══ Study material ══

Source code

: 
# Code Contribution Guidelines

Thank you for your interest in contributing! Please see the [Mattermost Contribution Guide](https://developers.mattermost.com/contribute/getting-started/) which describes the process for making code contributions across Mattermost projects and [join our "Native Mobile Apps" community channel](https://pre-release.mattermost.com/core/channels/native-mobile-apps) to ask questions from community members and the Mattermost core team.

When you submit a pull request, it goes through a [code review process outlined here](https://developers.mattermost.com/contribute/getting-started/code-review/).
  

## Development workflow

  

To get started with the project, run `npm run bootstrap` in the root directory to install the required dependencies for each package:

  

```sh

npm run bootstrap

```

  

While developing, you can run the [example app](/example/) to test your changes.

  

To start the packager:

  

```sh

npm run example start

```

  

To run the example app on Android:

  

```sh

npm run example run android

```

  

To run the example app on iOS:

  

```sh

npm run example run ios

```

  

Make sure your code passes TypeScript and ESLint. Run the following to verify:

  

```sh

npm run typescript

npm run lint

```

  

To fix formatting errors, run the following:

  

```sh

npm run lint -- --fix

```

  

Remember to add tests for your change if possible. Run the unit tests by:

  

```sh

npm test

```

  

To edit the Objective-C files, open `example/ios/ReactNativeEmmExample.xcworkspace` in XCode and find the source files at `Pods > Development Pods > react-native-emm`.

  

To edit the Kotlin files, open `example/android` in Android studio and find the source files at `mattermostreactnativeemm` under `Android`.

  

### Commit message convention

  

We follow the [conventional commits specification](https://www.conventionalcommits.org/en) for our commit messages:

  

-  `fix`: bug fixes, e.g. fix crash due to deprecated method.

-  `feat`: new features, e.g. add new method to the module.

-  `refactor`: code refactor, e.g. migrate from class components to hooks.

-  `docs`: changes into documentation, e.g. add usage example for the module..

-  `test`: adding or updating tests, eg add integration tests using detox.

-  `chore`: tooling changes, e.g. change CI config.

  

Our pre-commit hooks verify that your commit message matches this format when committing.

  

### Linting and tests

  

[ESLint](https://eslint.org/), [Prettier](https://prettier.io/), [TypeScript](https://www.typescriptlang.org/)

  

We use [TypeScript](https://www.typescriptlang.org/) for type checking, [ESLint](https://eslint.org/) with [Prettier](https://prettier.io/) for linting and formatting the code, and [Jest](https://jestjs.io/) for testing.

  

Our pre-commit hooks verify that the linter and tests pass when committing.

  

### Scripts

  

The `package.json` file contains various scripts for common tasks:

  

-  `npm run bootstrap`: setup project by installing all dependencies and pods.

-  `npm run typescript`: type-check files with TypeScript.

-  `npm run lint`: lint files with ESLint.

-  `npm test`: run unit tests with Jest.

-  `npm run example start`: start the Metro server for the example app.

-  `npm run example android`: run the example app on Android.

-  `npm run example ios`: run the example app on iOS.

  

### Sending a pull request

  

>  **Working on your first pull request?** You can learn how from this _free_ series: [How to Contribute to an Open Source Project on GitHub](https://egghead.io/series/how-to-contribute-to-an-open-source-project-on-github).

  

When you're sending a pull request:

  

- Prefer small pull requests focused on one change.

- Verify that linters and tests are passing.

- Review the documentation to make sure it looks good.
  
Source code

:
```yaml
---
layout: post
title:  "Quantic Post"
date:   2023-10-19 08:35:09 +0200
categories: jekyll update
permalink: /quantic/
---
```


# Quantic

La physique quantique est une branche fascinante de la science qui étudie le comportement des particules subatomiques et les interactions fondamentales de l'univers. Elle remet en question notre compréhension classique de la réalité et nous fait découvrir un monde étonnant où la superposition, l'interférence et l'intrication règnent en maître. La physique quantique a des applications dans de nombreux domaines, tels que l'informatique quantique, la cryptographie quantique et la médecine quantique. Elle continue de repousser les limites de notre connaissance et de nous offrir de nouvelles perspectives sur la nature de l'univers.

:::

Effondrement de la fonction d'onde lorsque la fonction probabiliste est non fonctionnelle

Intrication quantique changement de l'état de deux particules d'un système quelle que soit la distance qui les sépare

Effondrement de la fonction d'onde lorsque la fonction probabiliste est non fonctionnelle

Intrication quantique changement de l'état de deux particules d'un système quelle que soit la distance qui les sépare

═══

**Problem statement:** Extract all of the data above and output it character for character.

**Solved problem:**
Source code

: 
# Code Contribution Guidelines

Thank you for your interest in contributing! Please see the [Mattermost Contribution Guide](https://developers.mattermost.com/contribute/getting-started/) which describes the process for making code contributions across Mattermost projects and [join our "Native Mobile Apps" community channel](https://pre-release.mattermost.com/core/channels/native-mobile-apps) to ask questions from community members and the Mattermost core team.

When you submit a pull request, it goes through a [code review process outlined here](https://developers.mattermost.com/contribute/getting-started/code-review/).
  

## Development workflow

  

To get started with the project, run `npm run bootstrap` in the root directory to install the required dependencies for each package:

  

```sh

npm run bootstrap

```

  

While developing, you can run the [example app](/example/) to test your changes.

  

To start the packager:

  

```sh

npm run example start

```

  

To run the example app on Android:

  

```sh

npm run example run android

```

  

To run the example app on iOS:

  

```sh

npm run example run ios

```

  

Make sure your code passes TypeScript and ESLint. Run the following to verify:

  

```sh

npm run typescript

npm run lint

```

  

To fix formatting errors, run the following:

  

```sh

npm run lint -- --fix

```

  

Remember to add tests for your change if possible. Run the unit tests by:

  

```sh

npm test

```

  

To edit the Objective-C files, open `example/ios/ReactNativeEmmExample.xcworkspace` in XCode and find the source files at `Pods > Development Pods > react-native-emm`.

  

To edit the Kotlin files, open `example/android` in Android studio and find the source files at `mattermostreactnativeemm` under `Android`.

  

### Commit message convention

  

We follow the [conventional commits specification](https://www.conventionalcommits.org/en) for our commit messages:

  

-  `fix`: bug fixes, e.g. fix crash due to deprecated method.

-  `feat`: new features, e.g. add new method to the module.

-  `refactor`: code refactor, e.g. migrate from class components to hooks.

-  `docs`: changes into documentation, e.g. add usage example for the module..

-  `test`: adding or updating tests, eg add integration tests using detox.

-  `chore`: tooling changes, e.g. change CI config.

  

Our pre-commit hooks verify that your commit message matches this format when committing.

  

### Linting and tests

  

[ESLint](https://eslint.org/), [Prettier](https://prettier.io/), [TypeScript](https://www.typescriptlang.org/)

  

We use [TypeScript](https://www.typescriptlang.org/) for type checking, [ESLint](https://eslint.org/) with [Prettier](https://prettier.io/) for linting and formatting the code, and [Jest](https://jestjs.io/) for testing.

  

Our pre-commit hooks verify that the linter and tests pass when committing.

  

### Scripts

  

The `package.json` file contains various scripts for common tasks:

  

-  `npm run bootstrap`: setup project by installing all dependencies and pods.

-  `npm run typescript`: type-check files with TypeScript.

-  `npm run lint`: lint files with ESLint.

-  `npm test`: run unit tests with Jest.

-  `npm run example start`: start the Metro server for the example app.

-  `npm run example android`: run the example app on Android.

-  `npm run example ios`: run the example app on iOS.

  

### Sending a pull request

  

>  **Working on your first pull request?** You can learn how from this _free_ series: [How to Contribute to an Open Source Project on GitHub](https://egghead.io/series/how-to-contribute-to-an-open-source-project-on-github).

  

When you're sending a pull request:

  

- Prefer small pull requests focused on one change.

- Verify that linters and tests are passing.

- Review the documentation to make sure it looks good.
  
Source code

:
```yaml
---
layout: post
title:  "Quantic Post"
date:   2023-10-19 08:35:09 +0200
categories: jekyll update
permalink: /quantic/
---
```


# Quantic

La physique quantique est une branche fascinante de la science qui étudie le comportement des particules subatomiques et les interactions fondamentales de l'univers. Elle remet en question notre compréhension classique de la réalité et nous fait découvrir un monde étonnant où la superposition, l'interférence et l'intrication règnent en maître. La physique quantique a des applications dans de nombreux domaines, tels que l'informatique quantique, la cryptographie quantique et la médecine quantique. Elle continue de repousser les limites de notre connaissance et de nous offrir de nouvelles perspectives sur la nature de l'univers.

:::

Effondrement de la fonction d'onde lorsque la fonction probabiliste est non fonctionnelle

Intrication quantique changement de l'état de deux particules d'un système quelle que soit la distance qui les sépare

Effondrement de la fonction d'onde lorsque la fonction probabiliste est non fonctionnelle

Intrication quantique changement de l'état de deux particules d'un système quelle que soit la distance qui les sépare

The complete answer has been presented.